News

Diduga Gunakan Narkoba, 4 Pemuda Kucar-kacir Dikejar Warga

TAPTENG, FaseBerita.ID – Diduga sedang menggunakan narkoba jenis sabu, empat pemuda di Desa Sorkam Kanan, Kecamatan Sorkam Barat, Kabupaten Tapanuli Tengah (Tapteng) kucar-kacir melarikan diri saat dikejar ratusan warga bersama Kepala Desa setempat. Sepedamotor keempat pemuda tersebut pun ditinggal.

Kepala Desa Sorkam Kanan Aidan Hutagalung mengatakan, pengejaran yang dilakukannya bersama dengan ratusan warga pada Jumat (30/8/2019) sekira pukul 22:00 WIB terhadap empat pemuda yang diduga sedang mengonsumsi narkoba di Dusun Klumpang.

Pengejaran itu berawal dari informasi masyarakat yang telah lama resah atas tindakan para pemuda itu di desa tersebut.

“Informasinya dari masyarakat, kalau di lokasi itu (Dusun Klumpang,red) Desa Sorkam Kanan, sudah sering transaksi narkoba, memakai narkoba, itu di kebun masyarakat,” ujar Aidan, Selasa (3/9/2019).

Setelah mendapat informasi itu, Aidan mengaku bersama-sama dengan masyarakat langsung menuju lokasi yang diinformasikan tersebut.

“Kita bersama dengan masyarakat langsung mengejar ke lokasi yang diinformasikan tadi. Setelah sampai disitu, yang diduga melakukan pemakaian narkoba itu melarikan diri ke dalam hutan,” ucapnya.

Iapun mengakui, seorang pun dari pemuda yang diduga sedang memakai narkoba itu tidak berhasil diamankan. Namun, kendaraan yang digunakan oleh keempat orang pemuda itu ditinggal di lokasi tersebut, sehingga diamankan warga dan diserahkan ke Polsek Sorkam.

“Nggak sempat tertangkap warga. Kalau sempat tertangkap warga barangkali sudah babak belur dibuat. Karena warga kita, dan kita sendiripun sudah sangat kesal sama perlakuan mereka itu,” katanya.

Sementara untuk empat sepedamotor yang diamankan warga itu, lanjut Aidan, langsung diserahkan ke Polsek Sorkam untuk selanjutnya diamankan di Polres Tapteng.
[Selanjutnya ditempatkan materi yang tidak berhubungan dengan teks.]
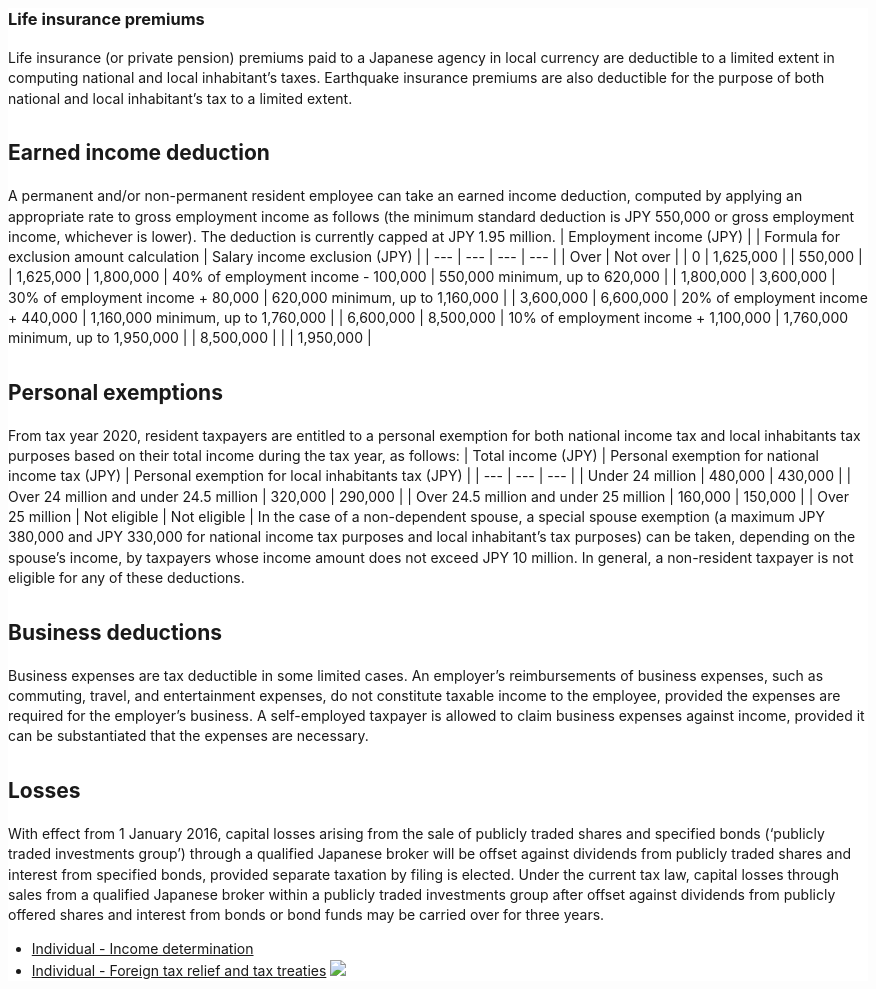 ### Life insurance premiums
Life insurance (or private pension) premiums paid to a Japanese agency in local currency are deductible to a limited extent in computing national and local inhabitant’s taxes.
Earthquake insurance premiums are also deductible for the purpose of both national and local inhabitant’s tax to a limited extent.
## Earned income deduction
A permanent and/or non-permanent resident employee can take an earned income deduction, computed by applying an appropriate rate to gross employment income as follows (the minimum standard deduction is JPY 550,000 or gross employment income, whichever is lower). The deduction is currently capped at JPY 1.95 million.
| Employment income (JPY) | | Formula for exclusion amount calculation | Salary income exclusion (JPY) |
| --- | --- | --- | --- |
| Over | Not over |
| 0 | 1,625,000 |  | 550,000 |
| 1,625,000 | 1,800,000 | 40% of employment income - 100,000 | 550,000 minimum, up to 620,000 |
| 1,800,000 | 3,600,000 | 30% of employment income + 80,000 | 620,000 minimum, up to 1,160,000 |
| 3,600,000 | 6,600,000 | 20% of employment income + 440,000 | 1,160,000 minimum, up to 1,760,000 |
| 6,600,000 | 8,500,000 | 10% of employment income + 1,100,000 | 1,760,000 minimum, up to 1,950,000 |
| 8,500,000 |  |  | 1,950,000 |
## Personal exemptions
From tax year 2020, resident taxpayers are entitled to a personal exemption for both national income tax and local inhabitants tax purposes based on their total income during the tax year, as follows:
| Total income (JPY) | Personal exemption for national income tax (JPY) | Personal exemption for local inhabitants tax (JPY) |
| --- | --- | --- |
| Under 24 million | 480,000 | 430,000 |
| Over 24 million and under 24.5 million | 320,000 | 290,000 |
| Over 24.5 million and under 25 million | 160,000 | 150,000 |
| Over 25 million | Not eligible | Not eligible |
In the case of a non-dependent spouse, a special spouse exemption (a maximum JPY 380,000 and JPY 330,000 for national income tax purposes and local inhabitant’s tax purposes) can be taken, depending on the spouse’s income, by taxpayers whose income amount does not exceed JPY 10 million.
In general, a non-resident taxpayer is not eligible for any of these deductions.
## Business deductions
Business expenses are tax deductible in some limited cases. An employer’s reimbursements of business expenses, such as commuting, travel, and entertainment expenses, do not constitute taxable income to the employee, provided the expenses are required for the employer’s business.
A self-employed taxpayer is allowed to claim business expenses against income, provided it can be substantiated that the expenses are necessary.
## Losses
With effect from 1 January 2016, capital losses arising from the sale of publicly traded shares and specified bonds (‘publicly traded investments group’) through a qualified Japanese broker will be offset against dividends from publicly traded shares and interest from specified bonds, provided separate taxation by filing is elected.
Under the current tax law, capital losses through sales from a qualified Japanese broker within a publicly traded investments group after offset against dividends from publicly offered shares and interest from bonds or bond funds may be carried over for three years.
* [Individual - Income determination](income-determination.html)
* [Individual - Foreign tax relief and tax treaties](foreign-tax-relief-and-tax-treaties.html)
![](../../-/media/world-wide-tax-summaries/japanshigeru-kamachijapan--shigeru-kamachijpg20220616122404159.ashx%3Frev=4c64e387daa14bf980f3df7ebfdc9085&revision=4c64e387-daa1-4bf9-80f3-df7ebfdc9085&hash=74C39BAF861BCAD24DD7FC8E346A81A5589118E3)
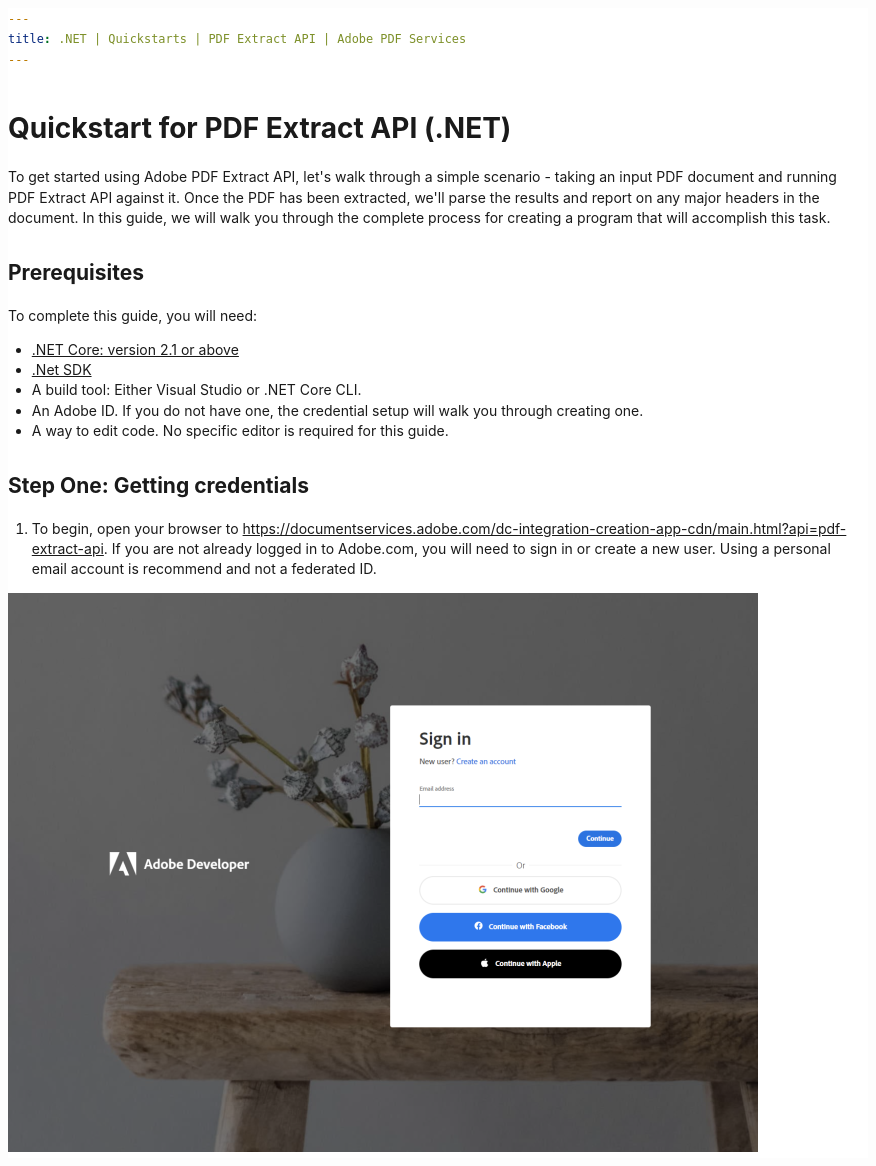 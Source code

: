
 ```yaml
---
title: .NET | Quickstarts | PDF Extract API | Adobe PDF Services
---
```


# Quickstart for PDF Extract API (.NET)

To get started using Adobe PDF Extract API, let's walk through a simple scenario - taking an input PDF document and running PDF Extract API against it. Once the PDF has been extracted, we'll parse the results and report on any major headers in the document. In this guide, we will walk you through the complete process for creating a program that will accomplish this task. 

## Prerequisites

To complete this guide, you will need:

* [.NET Core: version 2.1 or above](https://dotnet.microsoft.com/en-us/download)
* [.Net SDK](https://dotnet.microsoft.com/en-us/download/dotnet/6.0)
* A build tool: Either Visual Studio or .NET Core CLI.
* An Adobe ID. If you do not have one, the credential setup will walk you through creating one.
* A way to edit code. No specific editor is required for this guide.
  
## Step One: Getting credentials

1) To begin, open your browser to <https://documentservices.adobe.com/dc-integration-creation-app-cdn/main.html?api=pdf-extract-api>. If you are not already logged in to Adobe.com, you will need to sign in or create a new user. Using a personal email account is recommend and not a federated ID.

![Sign in](./shot1.png)
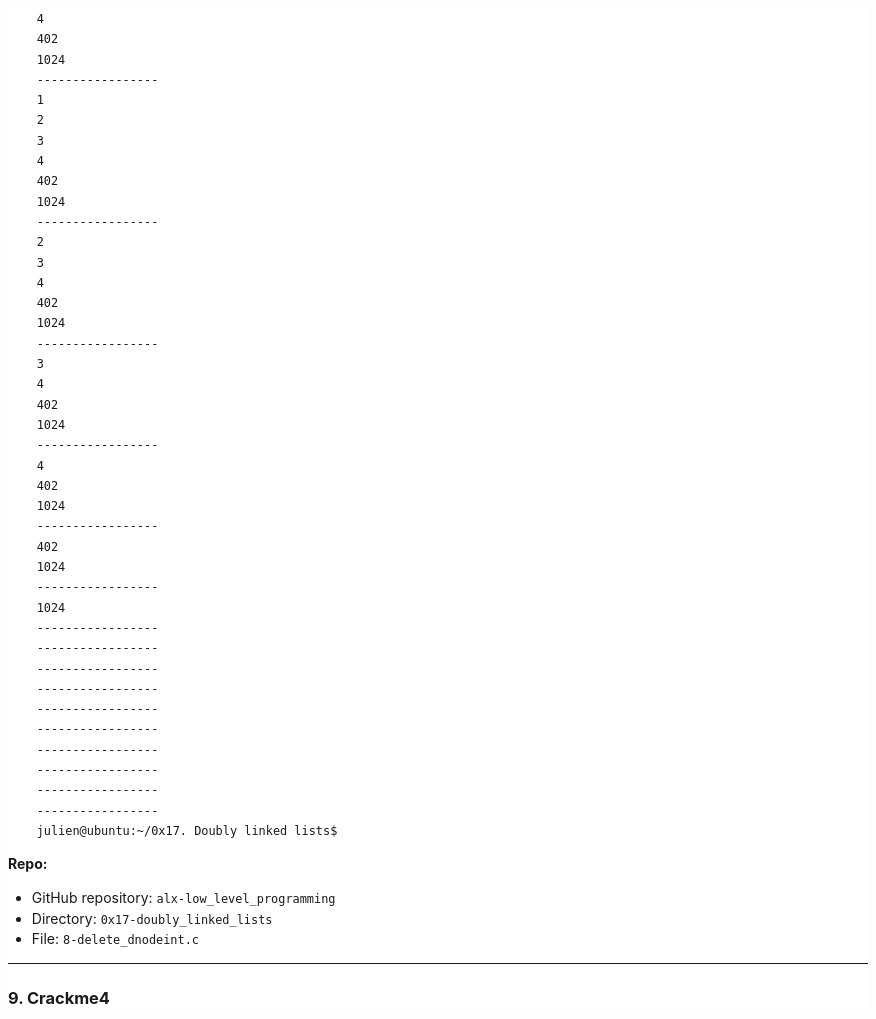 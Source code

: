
 ```
    4
    402
    1024
    -----------------
    1
    2
    3
    4
    402
    1024
    -----------------
    2
    3
    4
    402
    1024
    -----------------
    3
    4
    402
    1024
    -----------------
    4
    402
    1024
    -----------------
    402
    1024
    -----------------
    1024
    -----------------
    -----------------
    -----------------
    -----------------
    -----------------
    -----------------
    -----------------
    -----------------
    -----------------
    -----------------
    julien@ubuntu:~/0x17. Doubly linked lists$ 
```    

**Repo:**

*   GitHub repository: `alx-low_level_programming`
*   Directory: `0x17-doubly_linked_lists`
*   File: `8-delete_dnodeint.c`

---

### 9\. Crackme4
“Sudah diamankan di Polsek Sorkam, dan diminta lagi ditindak lanjuti diamankan di Polres Tapteng, ini petunjuk dan arahan dari Bapak Bupati Bakhtiar Ahmad Sibarani,” tuturnya.
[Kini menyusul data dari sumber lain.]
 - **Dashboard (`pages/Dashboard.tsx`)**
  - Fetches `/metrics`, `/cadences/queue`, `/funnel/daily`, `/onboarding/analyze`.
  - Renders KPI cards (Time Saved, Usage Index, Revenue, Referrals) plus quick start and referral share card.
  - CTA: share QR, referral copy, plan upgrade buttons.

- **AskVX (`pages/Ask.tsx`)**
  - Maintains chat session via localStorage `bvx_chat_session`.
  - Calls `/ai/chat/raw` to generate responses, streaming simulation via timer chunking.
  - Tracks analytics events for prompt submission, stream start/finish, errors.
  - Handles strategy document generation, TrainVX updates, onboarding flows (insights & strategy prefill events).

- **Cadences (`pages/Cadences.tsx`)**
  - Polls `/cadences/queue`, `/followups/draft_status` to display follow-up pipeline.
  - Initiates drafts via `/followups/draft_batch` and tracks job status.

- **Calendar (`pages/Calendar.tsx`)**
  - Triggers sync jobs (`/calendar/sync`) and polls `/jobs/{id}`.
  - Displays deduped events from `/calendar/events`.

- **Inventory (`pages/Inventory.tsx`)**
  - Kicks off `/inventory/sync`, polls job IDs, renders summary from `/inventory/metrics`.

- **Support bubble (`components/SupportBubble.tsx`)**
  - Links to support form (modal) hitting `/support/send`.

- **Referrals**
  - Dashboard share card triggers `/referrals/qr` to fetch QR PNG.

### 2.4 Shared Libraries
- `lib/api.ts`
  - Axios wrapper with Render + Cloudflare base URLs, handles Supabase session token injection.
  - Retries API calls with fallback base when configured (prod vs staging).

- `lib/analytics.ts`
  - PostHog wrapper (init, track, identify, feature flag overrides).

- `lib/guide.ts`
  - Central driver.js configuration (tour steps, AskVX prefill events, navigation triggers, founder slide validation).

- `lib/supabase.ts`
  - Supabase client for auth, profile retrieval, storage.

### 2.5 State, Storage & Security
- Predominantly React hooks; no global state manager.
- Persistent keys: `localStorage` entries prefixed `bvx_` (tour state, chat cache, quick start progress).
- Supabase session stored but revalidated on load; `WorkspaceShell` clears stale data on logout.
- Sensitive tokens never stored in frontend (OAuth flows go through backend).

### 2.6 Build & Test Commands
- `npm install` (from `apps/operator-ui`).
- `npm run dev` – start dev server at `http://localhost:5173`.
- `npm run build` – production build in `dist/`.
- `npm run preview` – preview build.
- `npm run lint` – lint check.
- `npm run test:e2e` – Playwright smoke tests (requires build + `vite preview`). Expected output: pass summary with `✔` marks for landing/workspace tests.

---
Dijelaskannya, setidaknya empat orang yang diduga melakukan pemakaian narkoba di desanya itu juga telah dikenalinya, dan sepedamotor yang diamankan pun diketahui milik para pemuda tersebut.

“Satu orang warga Simargarap, Kecamatan Pasaribu Tobing. Yang jelasnya tiga orang lagi yang punya kendaraan warga desa saya Sorkam Kanan,” jelasnya.
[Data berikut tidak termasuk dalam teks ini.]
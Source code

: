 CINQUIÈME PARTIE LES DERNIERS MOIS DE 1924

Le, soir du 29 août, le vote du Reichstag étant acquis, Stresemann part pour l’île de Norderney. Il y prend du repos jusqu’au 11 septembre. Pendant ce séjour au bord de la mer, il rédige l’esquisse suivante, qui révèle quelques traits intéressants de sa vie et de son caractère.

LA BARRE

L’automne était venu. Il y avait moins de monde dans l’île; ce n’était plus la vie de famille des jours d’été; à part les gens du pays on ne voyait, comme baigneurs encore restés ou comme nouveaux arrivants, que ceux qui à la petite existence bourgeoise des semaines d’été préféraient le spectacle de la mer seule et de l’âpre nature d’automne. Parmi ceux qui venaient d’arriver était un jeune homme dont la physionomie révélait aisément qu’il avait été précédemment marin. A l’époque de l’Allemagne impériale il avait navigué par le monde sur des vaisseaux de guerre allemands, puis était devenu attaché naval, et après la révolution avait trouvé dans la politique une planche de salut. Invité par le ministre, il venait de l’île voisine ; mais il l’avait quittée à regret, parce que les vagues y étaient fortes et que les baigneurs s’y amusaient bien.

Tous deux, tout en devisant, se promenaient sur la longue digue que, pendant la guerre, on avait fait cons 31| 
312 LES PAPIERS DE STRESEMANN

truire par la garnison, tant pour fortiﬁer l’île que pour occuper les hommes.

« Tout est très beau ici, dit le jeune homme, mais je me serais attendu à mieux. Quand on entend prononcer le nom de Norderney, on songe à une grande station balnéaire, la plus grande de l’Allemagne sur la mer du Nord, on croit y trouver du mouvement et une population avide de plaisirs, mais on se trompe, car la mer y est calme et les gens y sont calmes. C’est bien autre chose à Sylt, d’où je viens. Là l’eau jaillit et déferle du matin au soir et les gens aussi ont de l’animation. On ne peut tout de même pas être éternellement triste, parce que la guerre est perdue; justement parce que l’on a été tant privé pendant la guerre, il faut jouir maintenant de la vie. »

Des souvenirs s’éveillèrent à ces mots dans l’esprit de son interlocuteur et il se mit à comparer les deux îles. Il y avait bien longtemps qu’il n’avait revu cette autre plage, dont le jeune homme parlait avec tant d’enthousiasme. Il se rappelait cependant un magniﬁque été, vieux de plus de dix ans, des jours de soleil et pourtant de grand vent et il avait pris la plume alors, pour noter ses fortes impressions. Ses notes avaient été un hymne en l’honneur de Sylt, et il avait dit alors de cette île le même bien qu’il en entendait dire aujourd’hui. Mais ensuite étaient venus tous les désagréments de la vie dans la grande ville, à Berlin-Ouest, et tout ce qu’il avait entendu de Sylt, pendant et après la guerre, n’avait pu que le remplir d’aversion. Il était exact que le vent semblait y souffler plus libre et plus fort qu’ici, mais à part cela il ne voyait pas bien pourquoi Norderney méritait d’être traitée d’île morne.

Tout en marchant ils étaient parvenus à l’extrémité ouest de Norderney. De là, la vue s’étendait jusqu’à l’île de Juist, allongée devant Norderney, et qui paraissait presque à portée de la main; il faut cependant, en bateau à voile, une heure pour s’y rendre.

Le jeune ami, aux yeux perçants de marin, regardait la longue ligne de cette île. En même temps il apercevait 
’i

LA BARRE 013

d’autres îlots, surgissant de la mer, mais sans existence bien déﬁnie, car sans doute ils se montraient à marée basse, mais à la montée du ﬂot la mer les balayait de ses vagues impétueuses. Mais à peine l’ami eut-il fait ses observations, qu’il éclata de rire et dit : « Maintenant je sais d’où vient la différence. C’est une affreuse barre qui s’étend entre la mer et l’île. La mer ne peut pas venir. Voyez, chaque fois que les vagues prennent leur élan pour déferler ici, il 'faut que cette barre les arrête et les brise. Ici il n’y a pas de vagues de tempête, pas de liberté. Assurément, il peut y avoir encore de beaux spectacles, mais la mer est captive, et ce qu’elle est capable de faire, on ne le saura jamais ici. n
Untuk itu, masih kata Aidan, sesuai dengan intruksi Bupati Tapteng Bakhtiar Ahmad Sibarani yang meminta desa untuk membuat Perdes tentang sanksi terhadap pengguna dan bandar narkoba yang ketahuan di desa, akan segera ditindak lanjutinya.

“Memang Perdes di desa kita belum kita musyawarahkan, tapi dalam waktu dekat akan kita buat musyawarah untuk melaksanakan membuat Perdes tadi,” katanya.

Disinggung bagaimana respon masyarakat tentang akan dibuatnya Perdes tentang sanksi bagi pengguna dan bandar narkoba di wilayahnya itu, Aidan mengaku masyarakat sangat mendukung akan dibuatnya Perdes itu.

“Kalau saya lihat di desa saya, umumnya masyarakat mendukung kebijakan dan arahan dari Pak Bupati untuk membuat Perdes itu,” kata Aidan sembari menegaskan bahwa ia bersama-sama dengan masyarakat tegas menolak adanya pengguna atau bandar narkoba di desa Sorkam Kanan.

Sementara, Kapolres Tapteng AKBP Sukamat melalui Kapolsek Sorkam Iptu Sumarno saat dikonfirmasi membenarkan hal itu, dan saat ini empat sepedamotor tersebut telah diserahkan ke Polres Tapteng.

“Benar, sudah di Polres Tapteng sekarang,” ucapnya. (dh/osi)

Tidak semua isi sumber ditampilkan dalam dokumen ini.